Finn straightened. “Those words don’t scare me. They just aren’t in the cards for me.”
He sounded certain. Case closed. Not even a hint that in the future, the distant future, he may want those things. She lay on the settee and closed her eyes. She couldn’t have this conversation with him. The intense longing swallowing her to hear him say those words clarified that she needed more from him. She wanted him to say he would give her a life and home together, if not now, in time. That he was capable of being the man she needed.
“Did you see Ruby?” Finn asked. The worry in his voice prevented her from ignoring him.
A change in the subject and she let go of her foolish hope about Finn changing his mind. “I did. We shared a few glasses of wine. She was shaken, but okay. This wasn’t the first time Barnett lost his temper with her, and she seemed fine.”
Finn made a sound of disgust. “Until Barnett takes it to the next level and he gets violent with her.”
She’d had similar thoughts. “He is a wretched human being. I can’t imagine anything he does making up for how he humiliated Ruby or why she would forgive him and stay.”
Finn flopped on the bed. “If you change your mind, I’m here. I know you want to sleep next to me. I can feel it.”
Hyde shifted on the settee and stared at the ceiling. “If I get in bed with you, will you stop questioning me?”
“For now. But Hyde, I know there’s something going on and I want to understand. I want you to let me in.”
She looked over at him. He lifted the blanket and patted the bed.
She crossed the room, the floor cold under her feet. She slid under the covers with him. He didn’t reach for her and she didn’t move closer. Sharing the same bed was close enough. They had an invisible wall as a barrier and neither was ready to tear it down.
Chapter 4
Despite his many bad qualities, Barnett had the best amenities on his island. Swimming pools, golf courses, fully equipped gym, day spa, restaurants and coffee bars. It had to cost a small fortune to keep and maintain this small island for Barnett’s personal pleasure. He and Finn were meeting on one of the island’s golf courses to play a round while Hyde and Ruby had treatments at the day spa.
Finn was amused thinking of Hyde receiving spa treatments. She would be antsy and bored. Then again, golf bored him, so they were in the same boat. By pretending to enjoy an activity they disliked, but that Barnett and Ruby found enjoyable, they’d get closer to their targets. Now, if only Finn could get closer to Hyde.
He had tried. Every time he asked her what was wrong, she shut him out. It wasn’t the mission she was upset about. There was more to it and he was going crazy with her putting so much distance between them.
More to his disappointment, when he and Barnett finished their round, Finn had learned nothing except that Barnett hated to lose. Finn let him win by a few strokes, sensing he would be a bad sport, possibly to the degree of ending their partnership over it. Finn might not be learning about the business, but he was learning a great deal about Barnett. Except for his ruthlessness and utter disregard for others, Finn saw nothing that should have propelled Barnett to the top of his game.

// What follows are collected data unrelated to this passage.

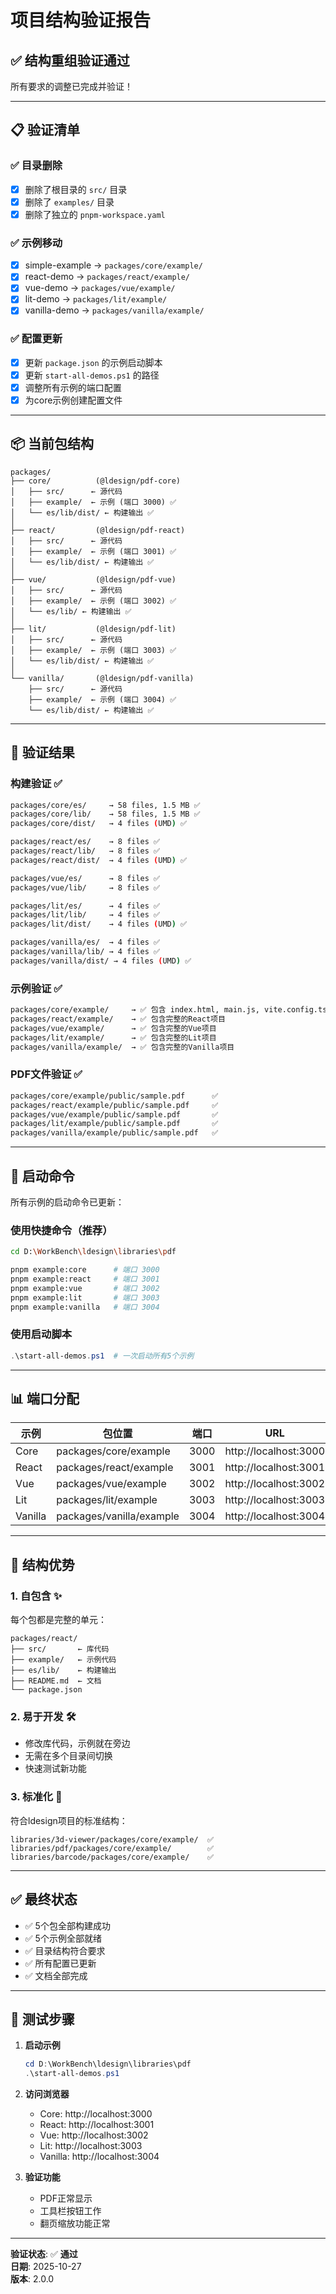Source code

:# 项目结构验证报告

## ✅ 结构重组验证通过

所有要求的调整已完成并验证！

---

## 📋 验证清单

### ✅ 目录删除
- [x] 删除了根目录的 `src/` 目录
- [x] 删除了 `examples/` 目录
- [x] 删除了独立的 `pnpm-workspace.yaml`

### ✅ 示例移动
- [x] simple-example → `packages/core/example/`
- [x] react-demo → `packages/react/example/`
- [x] vue-demo → `packages/vue/example/`
- [x] lit-demo → `packages/lit/example/`
- [x] vanilla-demo → `packages/vanilla/example/`

### ✅ 配置更新
- [x] 更新 `package.json` 的示例启动脚本
- [x] 更新 `start-all-demos.ps1` 的路径
- [x] 调整所有示例的端口配置
- [x] 为core示例创建配置文件

---

## 📦 当前包结构

```
packages/
├── core/          (@ldesign/pdf-core)
│   ├── src/      ← 源代码
│   ├── example/  ← 示例 (端口 3000) ✅
│   └── es/lib/dist/ ← 构建输出 ✅
│
├── react/         (@ldesign/pdf-react)
│   ├── src/      ← 源代码
│   ├── example/  ← 示例 (端口 3001) ✅
│   └── es/lib/dist/ ← 构建输出 ✅
│
├── vue/           (@ldesign/pdf-vue)
│   ├── src/      ← 源代码
│   ├── example/  ← 示例 (端口 3002) ✅
│   └── es/lib/ ← 构建输出 ✅
│
├── lit/           (@ldesign/pdf-lit)
│   ├── src/      ← 源代码
│   ├── example/  ← 示例 (端口 3003) ✅
│   └── es/lib/dist/ ← 构建输出 ✅
│
└── vanilla/       (@ldesign/pdf-vanilla)
    ├── src/      ← 源代码
    ├── example/  ← 示例 (端口 3004) ✅
    └── es/lib/dist/ ← 构建输出 ✅
```

---

## 🎯 验证结果

### 构建验证 ✅
```bash
packages/core/es/     → 58 files, 1.5 MB ✅
packages/core/lib/    → 58 files, 1.5 MB ✅
packages/core/dist/   → 4 files (UMD) ✅

packages/react/es/    → 8 files ✅
packages/react/lib/   → 8 files ✅
packages/react/dist/  → 4 files (UMD) ✅

packages/vue/es/      → 8 files ✅
packages/vue/lib/     → 8 files ✅

packages/lit/es/      → 4 files ✅
packages/lit/lib/     → 4 files ✅
packages/lit/dist/    → 4 files (UMD) ✅

packages/vanilla/es/  → 4 files ✅
packages/vanilla/lib/ → 4 files ✅
packages/vanilla/dist/ → 4 files (UMD) ✅
```

### 示例验证 ✅
```bash
packages/core/example/     → ✅ 包含 index.html, main.js, vite.config.ts
packages/react/example/    → ✅ 包含完整的React项目
packages/vue/example/      → ✅ 包含完整的Vue项目
packages/lit/example/      → ✅ 包含完整的Lit项目
packages/vanilla/example/  → ✅ 包含完整的Vanilla项目
```

### PDF文件验证 ✅
```bash
packages/core/example/public/sample.pdf      ✅
packages/react/example/public/sample.pdf     ✅
packages/vue/example/public/sample.pdf       ✅
packages/lit/example/public/sample.pdf       ✅
packages/vanilla/example/public/sample.pdf   ✅
```

---

## 🚀 启动命令

所有示例的启动命令已更新：

### 使用快捷命令（推荐）
```bash
cd D:\WorkBench\ldesign\libraries\pdf

pnpm example:core      # 端口 3000
pnpm example:react     # 端口 3001
pnpm example:vue       # 端口 3002
pnpm example:lit       # 端口 3003
pnpm example:vanilla   # 端口 3004
```

### 使用启动脚本
```powershell
.\start-all-demos.ps1  # 一次启动所有5个示例
```

---

## 📊 端口分配

| 示例 | 包位置 | 端口 | URL |
|------|--------|------|-----|
| Core | packages/core/example | 3000 | http://localhost:3000 |
| React | packages/react/example | 3001 | http://localhost:3001 |
| Vue | packages/vue/example | 3002 | http://localhost:3002 |
| Lit | packages/lit/example | 3003 | http://localhost:3003 |
| Vanilla | packages/vanilla/example | 3004 | http://localhost:3004 |

---

## 🎨 结构优势

### 1. 自包含 ✨
每个包都是完整的单元：
```
packages/react/
├── src/       ← 库代码
├── example/   ← 示例代码
├── es/lib/    ← 构建输出
├── README.md  ← 文档
└── package.json
```

### 2. 易于开发 🛠️
- 修改库代码，示例就在旁边
- 无需在多个目录间切换
- 快速测试新功能

### 3. 标准化 📐
符合ldesign项目的标准结构：
```
libraries/3d-viewer/packages/core/example/  ✅
libraries/pdf/packages/core/example/        ✅
libraries/barcode/packages/core/example/    ✅
```

---

## ✅ 最终状态

- ✅ 5个包全部构建成功
- ✅ 5个示例全部就绪
- ✅ 目录结构符合要求
- ✅ 所有配置已更新
- ✅ 文档全部完成

---

## 🧪 测试步骤

1. **启动示例**
   ```powershell
   cd D:\WorkBench\ldesign\libraries\pdf
   .\start-all-demos.ps1
   ```

2. **访问浏览器**
   - Core: http://localhost:3000
   - React: http://localhost:3001
   - Vue: http://localhost:3002
   - Lit: http://localhost:3003
   - Vanilla: http://localhost:3004

3. **验证功能**
   - PDF正常显示
   - 工具栏按钮工作
   - 翻页缩放功能正常

---

**验证状态**: ✅ **通过**  
**日期**: 2025-10-27  
**版本**: 2.0.0
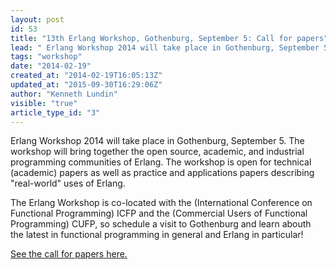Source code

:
 ```yaml
---
layout: post
id: 53
title: "13th Erlang Workshop, Gothenburg, September 5: Call for papers"
lead: " Erlang Workshop 2014 will take place in Gothenburg, September 5. "
tags: "workshop"
date: "2014-02-19"
created_at: "2014-02-19T16:05:13Z"
updated_at: "2015-09-30T16:29:06Z"
author: "Kenneth Lundin"
visible: "true"
article_type_id: "3"
---
```


 Erlang Workshop 2014 will take place in Gothenburg, September 5. The workshop will bring together the open source, academic, and industrial programming communities of Erlang. The workshop is open for technical (academic) papers as well as practice and applications papers describing "real-world" uses of Erlang.

 The Erlang Workshop is co-located with the (International Conference on Functional Programming) ICFP and the (Commercial Users of Functional Programming) CUFP, so schedule a visit to Gothenburg and learn abouth the latest in functional programming in general and Erlang in particular!

[See the call for papers here.
](/workshop/2014/index.html)
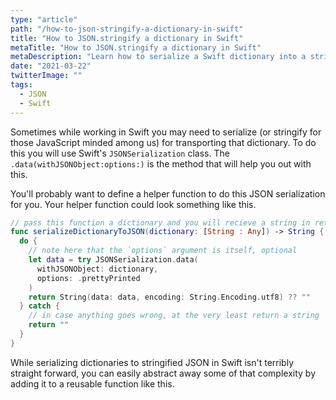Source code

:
 ```yaml
---
type: "article"
path: "/how-to-json-stringify-a-dictionary-in-swift"
title: "How to JSON.stringify a dictionary in Swift"
metaTitle: "How to JSON.stringify a dictionary in Swift"
metaDescription: "Learn how to serialize a Swift dictionary into a string."
date: "2021-03-22"
twitterImage: ""
tags:
  - JSON
  - Swift
---
```


Sometimes while working in Swift you may need to serialize (or stringify for those JavaScript minded among us) for transporting that dictionary. To do this you will use Swift's `JSONSerialization` class. The `.data(withJSONObject:options:)` is the method that will help you out with this.

You'll probably want to define a helper function to do this JSON serialization for you. Your helper function could look something like this.

```swift
// pass this function a dictionary and you will recieve a string in return
func serializeDictionaryToJSON(dictionary: [String : Any]) -> String {
  do {
    // note here that the `options` argument is itself, optional
    let data = try JSONSerialization.data(
      withJSONObject: dictionary,
      options: .prettyPrinted
    )
    return String(data: data, encoding: String.Encoding.utf8) ?? ""
  } catch {
    // in case anything goes wrong, at the very least return a string
    return ""
  }
}
```

While serializing dictionaries to stringified JSON in Swift isn't terribly straight forward, you can easily abstract away some of that complexity by adding it to a reusable function like this.
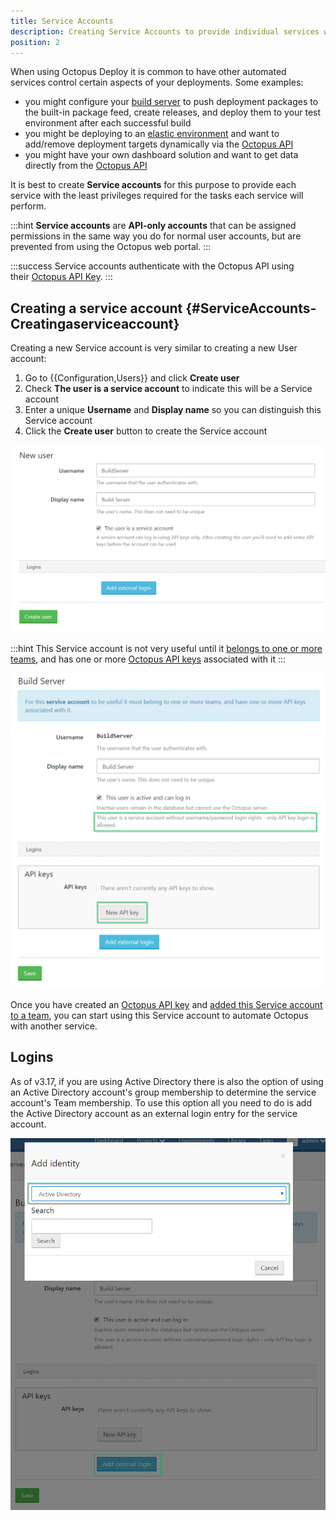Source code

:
 ```yaml
---
title: Service Accounts
description: Creating Service Accounts to provide individual services with the least privileges required for the tasks they will perform. 
position: 2
---
```


When using Octopus Deploy it is common to have other automated services control certain aspects of your deployments. Some examples:

- you might configure your [build server](/docs/api-and-integration/index.md) to push deployment packages to the built-in package feed, create releases, and deploy them to your test environment after each successful build
- you might be deploying to an [elastic environment](https://octopus.com/blog/rfc-cloud-and-infrastructure-automation-support) and want to add/remove deployment targets dynamically via the [Octopus API](/docs/api-and-integration/octopus-rest-api.md)
- you might have your own dashboard solution and want to get data directly from the [Octopus API](/docs/api-and-integration/octopus-rest-api.md)

It is best to create **Service accounts** for this purpose to provide each service with the least privileges required for the tasks each service will perform.

:::hint
**Service accounts** are **API-only accounts** that can be assigned permissions in the same way you do for normal user accounts, but are prevented from using the Octopus web portal.
:::

:::success
Service accounts authenticate with the Octopus API using their [Octopus API Key](/docs/how-to/how-to-create-an-api-key.md).
:::

## Creating a service account {#ServiceAccounts-Creatingaserviceaccount}

Creating a new Service account is very similar to creating a new User account:

1. Go to {{Configuration,Users}} and click **Create user**
2. Check **The user is a service account** to indicate this will be a Service account
3. Enter a unique **Username** and **Display name** so you can distinguish this Service account
4. Click the **Create user** button to create the Service account

![Create service account](create-svc.png)

:::hint
This Service account is not very useful until it [belongs to one or more teams](/docs/administration/managing-users-and-teams/index.md), and has one or more [Octopus API keys](/docs/how-to/how-to-create-an-api-key.md) associated with it
:::

![Service account API Key](svc-apikey.png)

Once you have created an [Octopus API key](/docs/how-to/how-to-create-an-api-key.md) and [added this Service account to a team](/docs/administration/managing-users-and-teams/index.md), you can start using this Service account to automate Octopus with another service.

## Logins

As of v3.17, if you are using Active Directory there is also the option of using an Active Directory account's group membership to determine the service account's Team membership. To use this option all you need to do is add the Active Directory account as an external login entry for the service account.

![Add Active Directory login](add-adlogin.png)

“Feel like checking on the ladies?” Finn suggested, unwilling to pretend to suck at golf for another round.
Barnett removed his golf glove and handed it to his caddy. “Ruby needs rest after last night. She didn’t get much sleep.”
Finn made a sound of acknowledgement. Barnett’s need to make innuendo about how he and Ruby spent their time together revealed an insecurity, but Finn hadn’t figured out the specifics. His impotence, some deep-seated woman issue, his inability to satisfy a lover in bed or a combination of all three.